2 го сентября в десять часов утра была такая погода. Блеск утра был волшебный. Москва с Поклонной горы расстилалась просторно с своей рекой, своими садами и церквами и, казалось, жила своей жизнью, трепеща, как звезды, своими куполами в лучах солнца.
При виде странного города с невиданными формами необыкновенной архитектуры Наполеон испытывал то несколько завистливое и беспокойное любопытство, которое испытывают люди при виде форм не знающей о них, чуждой жизни. Очевидно, город этот жил всеми силами своей жизни. По тем неопределимым признакам, по которым на дальнем расстоянии безошибочно узнается живое тело от мертвого. Наполеон с Поклонной горы видел трепетание жизни в городе и чувствовал как бы дыханио этого большого и красивого тела.
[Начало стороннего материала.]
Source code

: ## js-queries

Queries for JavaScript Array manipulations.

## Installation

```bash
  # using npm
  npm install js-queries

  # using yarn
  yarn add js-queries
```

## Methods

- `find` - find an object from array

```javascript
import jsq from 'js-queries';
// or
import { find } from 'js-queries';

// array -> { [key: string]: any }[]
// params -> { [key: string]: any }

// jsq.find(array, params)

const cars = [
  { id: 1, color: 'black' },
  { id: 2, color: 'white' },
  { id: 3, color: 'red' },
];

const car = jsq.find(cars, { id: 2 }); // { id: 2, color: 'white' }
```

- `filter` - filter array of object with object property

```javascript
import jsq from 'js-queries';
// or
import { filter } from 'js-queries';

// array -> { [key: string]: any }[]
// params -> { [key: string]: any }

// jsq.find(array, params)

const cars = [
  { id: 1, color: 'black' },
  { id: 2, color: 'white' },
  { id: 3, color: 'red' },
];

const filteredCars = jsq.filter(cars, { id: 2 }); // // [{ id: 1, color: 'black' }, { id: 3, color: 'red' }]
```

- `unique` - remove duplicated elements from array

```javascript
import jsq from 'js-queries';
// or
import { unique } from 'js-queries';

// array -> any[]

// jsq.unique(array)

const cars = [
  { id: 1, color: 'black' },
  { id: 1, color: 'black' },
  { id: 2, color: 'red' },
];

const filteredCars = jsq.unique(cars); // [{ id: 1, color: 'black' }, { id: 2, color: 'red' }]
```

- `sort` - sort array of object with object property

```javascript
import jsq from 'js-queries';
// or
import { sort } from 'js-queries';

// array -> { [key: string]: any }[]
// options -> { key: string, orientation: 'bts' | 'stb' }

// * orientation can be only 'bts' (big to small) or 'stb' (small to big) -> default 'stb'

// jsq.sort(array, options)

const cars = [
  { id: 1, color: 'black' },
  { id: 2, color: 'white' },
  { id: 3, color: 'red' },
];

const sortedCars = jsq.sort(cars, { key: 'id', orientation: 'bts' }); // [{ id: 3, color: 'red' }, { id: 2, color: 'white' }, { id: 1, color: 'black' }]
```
– Cette ville asiatique aux innombrables eglises, Moscou la sainte. La voila donc enfin, cette fameuse ville! Il etait temps, [Этот азиатский город с бесчисленными церквами, Москва, святая их Москва! Вот он, наконец, этот знаменитый город! Пора!] – сказал Наполеон и, слезши с лошади, велел разложить перед собою план этой Moscou и подозвал переводчика Lelorgne d'Ideville. «Une ville occupee par l'ennemi ressemble a une fille qui a perdu son honneur, [Город, занятый неприятелем, подобен девушке, потерявшей невинность.] – думал он (как он и говорил это Тучкову в Смоленске). И с этой точки зрения он смотрел на лежавшую перед ним, невиданную еще им восточную красавицу. Ему странно было самому, что, наконец, свершилось его давнишнее, казавшееся ему невозможным, желание. В ясном утреннем свете он смотрел то на город, то на план, проверяя подробности этого города, и уверенность обладания волновала и ужасала его.
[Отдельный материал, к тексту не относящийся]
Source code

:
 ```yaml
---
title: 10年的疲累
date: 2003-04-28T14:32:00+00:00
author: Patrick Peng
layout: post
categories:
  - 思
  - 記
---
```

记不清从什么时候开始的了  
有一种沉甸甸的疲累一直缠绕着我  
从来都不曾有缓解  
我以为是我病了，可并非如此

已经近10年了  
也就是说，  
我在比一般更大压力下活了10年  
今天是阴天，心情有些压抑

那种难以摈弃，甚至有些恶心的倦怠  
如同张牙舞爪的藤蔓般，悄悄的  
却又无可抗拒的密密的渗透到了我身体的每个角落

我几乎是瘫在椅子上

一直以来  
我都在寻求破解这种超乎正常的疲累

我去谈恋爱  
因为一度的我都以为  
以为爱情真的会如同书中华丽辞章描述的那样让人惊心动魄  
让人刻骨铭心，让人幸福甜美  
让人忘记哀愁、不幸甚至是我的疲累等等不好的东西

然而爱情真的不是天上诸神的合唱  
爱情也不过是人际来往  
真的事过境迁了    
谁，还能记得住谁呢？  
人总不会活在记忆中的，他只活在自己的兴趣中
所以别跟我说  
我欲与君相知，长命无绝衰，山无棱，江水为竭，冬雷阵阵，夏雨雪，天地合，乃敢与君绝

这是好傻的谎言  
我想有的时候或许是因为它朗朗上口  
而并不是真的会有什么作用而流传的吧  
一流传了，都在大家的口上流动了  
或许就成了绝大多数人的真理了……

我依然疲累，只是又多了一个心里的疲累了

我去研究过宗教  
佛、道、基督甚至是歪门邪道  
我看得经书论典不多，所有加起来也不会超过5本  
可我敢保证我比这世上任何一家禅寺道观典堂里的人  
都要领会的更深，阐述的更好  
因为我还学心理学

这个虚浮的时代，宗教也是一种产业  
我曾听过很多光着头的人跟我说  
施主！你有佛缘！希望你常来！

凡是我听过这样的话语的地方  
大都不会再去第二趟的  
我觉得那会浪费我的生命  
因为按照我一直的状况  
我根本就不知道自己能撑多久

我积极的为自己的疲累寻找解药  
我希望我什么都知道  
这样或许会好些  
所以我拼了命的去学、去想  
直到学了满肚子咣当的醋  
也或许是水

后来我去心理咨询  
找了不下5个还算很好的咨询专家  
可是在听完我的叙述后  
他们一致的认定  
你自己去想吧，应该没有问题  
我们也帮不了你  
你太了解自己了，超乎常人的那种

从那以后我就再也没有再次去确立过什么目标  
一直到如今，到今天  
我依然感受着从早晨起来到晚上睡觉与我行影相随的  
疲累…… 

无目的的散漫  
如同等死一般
«Но разве могло быть иначе? – подумал он. – Вот она, эта столица, у моих ног, ожидая судьбы своей. Где теперь Александр и что думает он? Странный, красивый, величественный город! И странная и величественная эта минута! В каком свете представляюсь я им! – думал он о своих войсках. – Вот она, награда для всех этих маловерных, – думал он, оглядываясь на приближенных и на подходившие и строившиеся войска. – Одно мое слово, одно движение моей руки, и погибла эта древняя столица des Czars. Mais ma clemence est toujours prompte a descendre sur les vaincus. [царей. Но мое милосердие всегда готово низойти к побежденным.] Я должен быть великодушен и истинно велик. Но нет, это не правда, что я в Москве, – вдруг приходило ему в голову. – Однако вот она лежит у моих ног, играя и дрожа золотыми куполами и крестами в лучах солнца. Но я пощажу ее. На древних памятниках варварства и деспотизма я напишу великие слова справедливости и милосердия… Александр больнее всего поймет именно это, я знаю его. (Наполеону казалось, что главное значение того, что совершалось, заключалось в личной борьбе его с Александром.) С высот Кремля, – да, это Кремль, да, – я дам им законы справедливости, я покажу им значение истинной цивилизации, я заставлю поколения бояр с любовью поминать имя своего завоевателя. Я скажу депутации, что я не хотел и не хочу войны; что я вел войну только с ложной политикой их двора, что я люблю и уважаю Александра и что приму условия мира в Москве, достойные меня и моих народов. Я не хочу воспользоваться счастьем войны для унижения уважаемого государя. Бояре – скажу я им: я не хочу войны, а хочу мира и благоденствия всех моих подданных. Впрочем, я знаю, что присутствие их воодушевит меня, и я скажу им, как я всегда говорю: ясно, торжественно и велико. Но неужели это правда, что я в Москве? Да, вот она!»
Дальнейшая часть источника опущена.